Joy S. Mock, LPC
Mental Methods for Conquering Anger Outbursts
Updated: Apr 24, 2022
Sometimes the smallest remarks or inconveniences cause us to blow our top.
Before we know it, we go from feeling in charge to acting like a child having a meltdown. We may hear an inner voice that begs us to stop even as we yell, but in that moment we just can’t. Either way, in the struggle between our emotions and our rational mind, it seems that our emotions almost always win.
The good news is: We can change that! Below are some helpful steps.
Step #1: Recognize the warning signs
You’ve heard the old saying. “Anger is one letter away from Danger”. So the sooner you can recognize the warning signs, the more quickly you can begin to attend to the feelings behind them.
Anxiety, raising your voice, pounding heart, sweating, tight chest, being defensive, being overly critical, feeling shaky, being argumentative to name a few.
Step #2: Name the feeling
This simple act promotes greater bilateral integration in the left and right hemispheres of the brain, and makes it feel like your emotions are both heard and acknowledged. So if you’re fuming over a comment someone made, get curious and ask yourself, “What emotion am I feeling right now?" Is it anger, disgust, frustration, fear or sadness?” This is the first step in creating distance from your emotions instead of being consumed by them. I feel __________ .
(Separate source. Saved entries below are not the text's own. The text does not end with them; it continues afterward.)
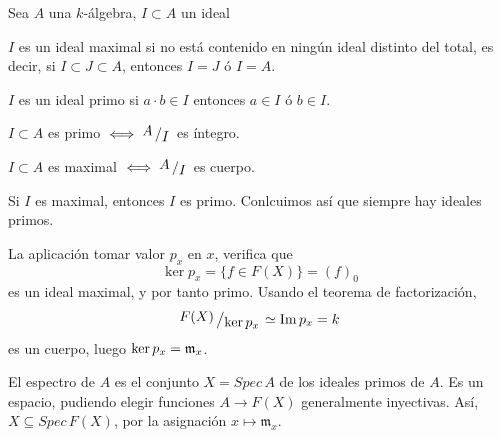     Sea $A$ una $k$-\'algebra, $I\subset A$ un ideal
    \begin{defi}
        $I$ es un ideal maximal si no est\'a contenido en ning\'un ideal distinto del total, es decir, si $I\subset J \subset A$, entonces $I=J$ \'o $I=A$. 
    \end{defi}
    \begin{defi}
        $I$ es un ideal primo si $a\cdot b \in I$ entonces $a\in I$ \'o $b\in I$. 
    \end{defi}
    \begin{prop}
        $I\subset A$ es primo $\iff \modulo{A}{I}$ es \'integro.
    \end{prop}
    \begin{prop}
        $I\subset A$ es maximal $\iff \modulo{A}{I}$ es cuerpo.
    \end{prop}
    \begin{cor}
        Si $I$ es maximal, entonces $I$ es primo. Conlcuimos as\'i que siempre hay ideales primos. 
    \end{cor}
    \begin{ejem}
        La aplicaci\'on tomar valor $p_x$ en $x$, verifica que 
        $$\ker p_x = \{f\in F(X)\}= (f)_0$$ es un ideal maximal, y por tanto primo. Usando el teorema de factorizaci\'on, 
        $$\modulo{F(X)}{\ker p_x} \simeq \Im p_x = k$$
        es un cuerpo, luego $\ker p_x = \m_x$. 
    \end{ejem}
    \begin{defi}
        El espectro de $A$ es el conjunto $X=Spec \, A$ de los ideales primos de $A$. Es un espacio, pudiendo elegir funciones $A\longrightarrow F(X)$ generalmente inyectivas. As\'i, $X\subseteq Spec \, F(X)$, por la asignaci\'on $x\mapsto \mathfrak m_x$. 
    \end{defi}
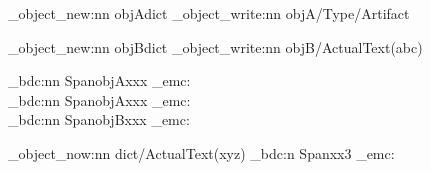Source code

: \documentclass{article}
\begin{document}
\ExplSyntaxOn
\pdf_object_new:nn   {objA}{dict}
\pdf_object_write:nn {objA}{/Type/Artifact}

\pdf_object_new:nn   {objB}{dict}
\pdf_object_write:nn {objB}{/ActualText(abc)}

\vspace*{44\baselineskip}
\pdf_bdc:nn {Span}{objA}xxx
\pdf_emc:
\\
\pdf_bdc:nn {Span}{objA}xxx
\pdf_emc:
\\
\pdf_bdc:nn {Span}{objB}xxx
\pdf_emc:

\pdf_object_now:nn {dict}{/ActualText(xyz)}
\pdf_bdc:n {Span}xx3
\pdf_emc:

\ExplSyntaxOff
\end{document}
Step #3: Listen to Your Thoughts
Along with heightened emotions, there’s invariably a commentary running through your mind. Can you hear what it’s telling you? Is it venting about the unfairness of the situation, about how you’ve been treated wrongly? Is it reminding you of similar incidences in the past and how it’s time to take revenge? Or perhaps it’s beating up on you for being a doormat and never standing up for yourself. Listen closely!
Step #4: Connect to the Meaning
A thought is just a thought…until we attach meaning to it. That’s when it becomes loaded with emotion—and when the meaning is negative, upsetting, or scary, we react in extreme and often self-defeating ways. So if your thought says, “How dare she talk to me that way,” what's the underlying meaning? Does it bring up beliefs that you’re superior and that others don’t have the right to stand up for themselves? Or does it touch on those unhealed parts within you that believe you’re not smart or capable and fear that you’ve been found out?
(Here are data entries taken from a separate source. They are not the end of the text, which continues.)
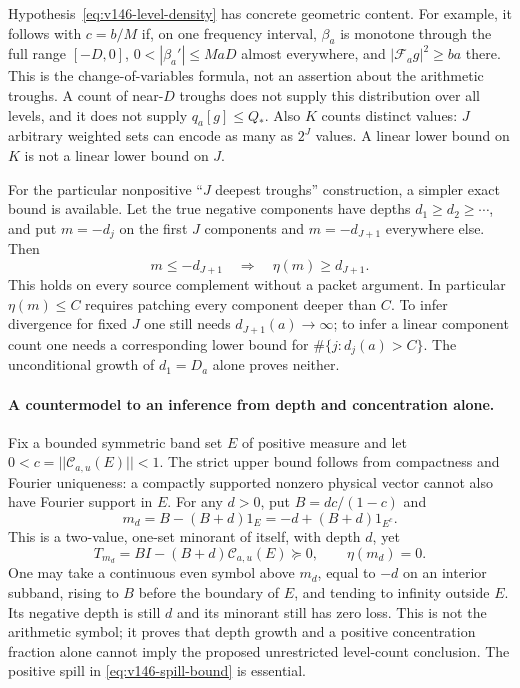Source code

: \documentclass[11pt]{article}
\def\norm#1{||#1||}%
\theoremstyle{remark}
\newcommand{\norm}[1]{\left\lVert #1\right\rVert}
\begin{document}
Hypothesis~\eqref{eq:v146-level-density} has concrete geometric
content. For example, it follows with $c=b/M$ if, on one frequency
interval, $\beta_a$ is monotone through the full range $[-D,0]$,
$0<|\beta_a'|\le MaD$ almost everywhere, and
$|\mathcal F_ag|^2\ge ba$ there. This is the change-of-variables
formula, not an assertion about the arithmetic troughs. A count of
near-$D$ troughs does not supply this distribution over all levels,
and it does not supply $q_a[g]\le Q_*$. Also $K$ counts distinct values:
$J$ arbitrary weighted sets can encode as many as $2^J$ values. A
linear lower bound on $K$ is not a linear lower bound on $J$.

For the particular nonpositive ``$J$ deepest troughs'' construction,
a simpler exact bound is available. Let the true negative components
have depths $d_1\ge d_2\ge\cdots$, and put $m=-d_j$ on the first
$J$ components and $m=-d_{J+1}$ everywhere else. Then
\begin{equation}\label{eq:v146-lobe-floor}
 m\le-d_{J+1}\quad\Longrightarrow\quad\eta(m)\ge d_{J+1}.
\end{equation}
This holds on every source complement without a packet argument.
In particular $\eta(m)\le C$ requires patching every component deeper
than $C$. To infer divergence for fixed $J$ one still needs
$d_{J+1}(a)\to\infty$; to infer a linear component count one needs a
corresponding lower bound for $\#\{j:d_j(a)>C\}$. The unconditional
growth of $d_1=D_a$ alone proves neither.

\paragraph{A countermodel to an inference from depth and concentration alone.}
Fix a bounded symmetric band set $E$ of positive measure and let
$0<c=\norm{\mathcal C_{a,u}(E)}<1$. The strict upper bound follows
from compactness and Fourier uniqueness: a compactly supported
nonzero physical vector cannot also have Fourier support in $E$.
For any $d>0$, put $B=dc/(1-c)$ and
\[
 m_d=B-(B+d)1_E=-d+(B+d)1_{E^c}.
\]
This is a two-value, one-set minorant of itself, with depth $d$, yet
\[
 T_{m_d}=B I-(B+d)\mathcal C_{a,u}(E)\succeq0,
 \qquad \eta(m_d)=0.
\]
One may take a continuous even symbol above $m_d$, equal to $-d$ on
an interior subband, rising to $B$ before the boundary of $E$, and
tending to infinity outside $E$. Its negative depth is still $d$ and
its minorant still has zero loss. This is not the arithmetic symbol;
it proves that depth growth and a positive concentration fraction
alone cannot imply the proposed unrestricted level-count conclusion.
The positive spill in \eqref{eq:v146-spill-bound} is essential.
\end{document}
Step #5: Challenge the Meaning
The meaning we attach to situations, to other people’s motives, and to our own reactions are often the result of past experiences (mostly from our early years). Because they’re formed in childhood, they’re rigid, concrete, and extreme. As we age, we have the ability to challenge these beliefs because our brains can think in more flexible ways. So if you are scared by your belief that you aren’t smart or capable (incompetent), you may want to remind yourself of all the wonderful areas in your life where you’ve shown your skills and talents, risen up to challenges, and performed well and challenge those thoughts.
Step #6: Change Your Thoughts
Once you’ve shifted the meaning, it’s easier to change the thoughts. Ask yourself whether the other person truly meant to offend you, or if they were simply stating their perspective. Or perhaps they were tired and didn't mean what they said? Changing “How dare she…!” to “I’d rather she didn’t…” and “I’m not good enough” to “I made a mistake” has a completely different effect on our mind and body. Remind yourself of both the other person’s and your better side so you see the full picture.
Step #7: Decide to Act, or Let It Go
Once you’ve connected inward and can think with your calm brain, you’re in a position to decide what to do about the situation. You may express your opinion, but then let go of trying to control the outcome. You may feel strongly that this reaction needs addressing and express your need for respect in a calm way. Or perhaps you realize that the other party's reaction was out of character for them, and you show them compassion instead. Either way, you act with reason rather than raw emotion.
With practice, these steps can become your new protocol for managing your anger. Practice with minor annoyances so that the skills will be in place when a major anger trigger come. Remember, practice makes progress!